*Task description*. Search the data for "txtOwnerId". Return each matching line.

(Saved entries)
· · · ·
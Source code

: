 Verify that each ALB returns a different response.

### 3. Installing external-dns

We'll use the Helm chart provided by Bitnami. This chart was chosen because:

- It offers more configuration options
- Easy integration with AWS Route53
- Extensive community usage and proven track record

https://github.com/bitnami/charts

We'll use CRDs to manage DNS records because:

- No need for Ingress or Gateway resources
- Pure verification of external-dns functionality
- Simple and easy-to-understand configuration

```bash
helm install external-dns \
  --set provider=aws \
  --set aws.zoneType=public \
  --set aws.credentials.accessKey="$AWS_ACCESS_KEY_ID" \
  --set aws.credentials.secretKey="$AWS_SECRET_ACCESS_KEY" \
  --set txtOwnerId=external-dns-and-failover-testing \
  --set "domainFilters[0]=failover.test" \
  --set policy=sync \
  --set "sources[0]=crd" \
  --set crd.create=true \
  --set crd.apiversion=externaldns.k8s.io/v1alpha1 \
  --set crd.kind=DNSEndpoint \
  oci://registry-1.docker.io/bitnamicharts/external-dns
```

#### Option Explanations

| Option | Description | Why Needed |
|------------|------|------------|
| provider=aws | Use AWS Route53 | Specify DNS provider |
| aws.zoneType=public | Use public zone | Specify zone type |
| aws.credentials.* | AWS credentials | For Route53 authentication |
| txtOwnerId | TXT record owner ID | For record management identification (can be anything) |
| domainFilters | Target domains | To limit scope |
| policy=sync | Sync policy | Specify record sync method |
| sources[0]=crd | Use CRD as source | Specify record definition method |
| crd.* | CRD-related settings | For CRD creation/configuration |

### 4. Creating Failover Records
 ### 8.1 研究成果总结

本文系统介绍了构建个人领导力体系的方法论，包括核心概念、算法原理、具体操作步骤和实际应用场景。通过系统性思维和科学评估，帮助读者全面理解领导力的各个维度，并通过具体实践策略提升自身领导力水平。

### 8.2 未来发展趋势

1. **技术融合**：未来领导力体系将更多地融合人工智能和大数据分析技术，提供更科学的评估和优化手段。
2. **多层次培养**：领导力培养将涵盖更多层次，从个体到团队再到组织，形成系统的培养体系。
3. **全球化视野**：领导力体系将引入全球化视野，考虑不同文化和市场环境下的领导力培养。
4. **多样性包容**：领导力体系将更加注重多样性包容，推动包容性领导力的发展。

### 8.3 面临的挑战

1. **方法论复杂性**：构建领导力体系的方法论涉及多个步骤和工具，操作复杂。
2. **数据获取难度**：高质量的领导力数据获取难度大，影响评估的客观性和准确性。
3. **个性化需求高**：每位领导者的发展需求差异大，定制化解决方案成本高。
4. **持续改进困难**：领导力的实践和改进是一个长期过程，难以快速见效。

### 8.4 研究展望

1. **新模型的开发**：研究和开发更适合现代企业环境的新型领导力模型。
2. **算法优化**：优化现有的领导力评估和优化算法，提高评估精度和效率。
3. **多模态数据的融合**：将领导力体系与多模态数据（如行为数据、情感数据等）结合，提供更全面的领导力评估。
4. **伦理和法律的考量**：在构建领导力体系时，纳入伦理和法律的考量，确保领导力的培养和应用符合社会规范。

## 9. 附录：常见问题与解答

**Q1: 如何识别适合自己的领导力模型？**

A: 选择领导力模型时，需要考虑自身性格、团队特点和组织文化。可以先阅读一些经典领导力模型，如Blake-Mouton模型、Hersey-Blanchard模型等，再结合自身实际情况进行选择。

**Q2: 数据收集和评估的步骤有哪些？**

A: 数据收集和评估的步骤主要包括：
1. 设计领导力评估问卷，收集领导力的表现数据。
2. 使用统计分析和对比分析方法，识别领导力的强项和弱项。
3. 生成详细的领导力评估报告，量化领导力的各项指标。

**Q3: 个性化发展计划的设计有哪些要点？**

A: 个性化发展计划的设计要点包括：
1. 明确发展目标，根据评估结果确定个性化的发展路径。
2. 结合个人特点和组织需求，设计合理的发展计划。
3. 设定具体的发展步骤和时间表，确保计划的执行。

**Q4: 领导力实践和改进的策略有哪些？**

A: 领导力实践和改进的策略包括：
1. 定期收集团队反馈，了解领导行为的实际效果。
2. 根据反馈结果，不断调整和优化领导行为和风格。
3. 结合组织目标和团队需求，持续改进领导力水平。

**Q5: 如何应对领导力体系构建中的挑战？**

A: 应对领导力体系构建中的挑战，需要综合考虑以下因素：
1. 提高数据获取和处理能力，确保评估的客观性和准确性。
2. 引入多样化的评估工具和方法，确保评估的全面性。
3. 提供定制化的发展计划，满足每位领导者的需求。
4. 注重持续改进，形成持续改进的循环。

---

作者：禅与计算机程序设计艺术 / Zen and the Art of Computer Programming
· · · ·
*Task result*.
  --set txtOwnerId=external-dns-and-failover-testing \
| txtOwnerId | TXT record owner ID | For record management identification (can be anything) |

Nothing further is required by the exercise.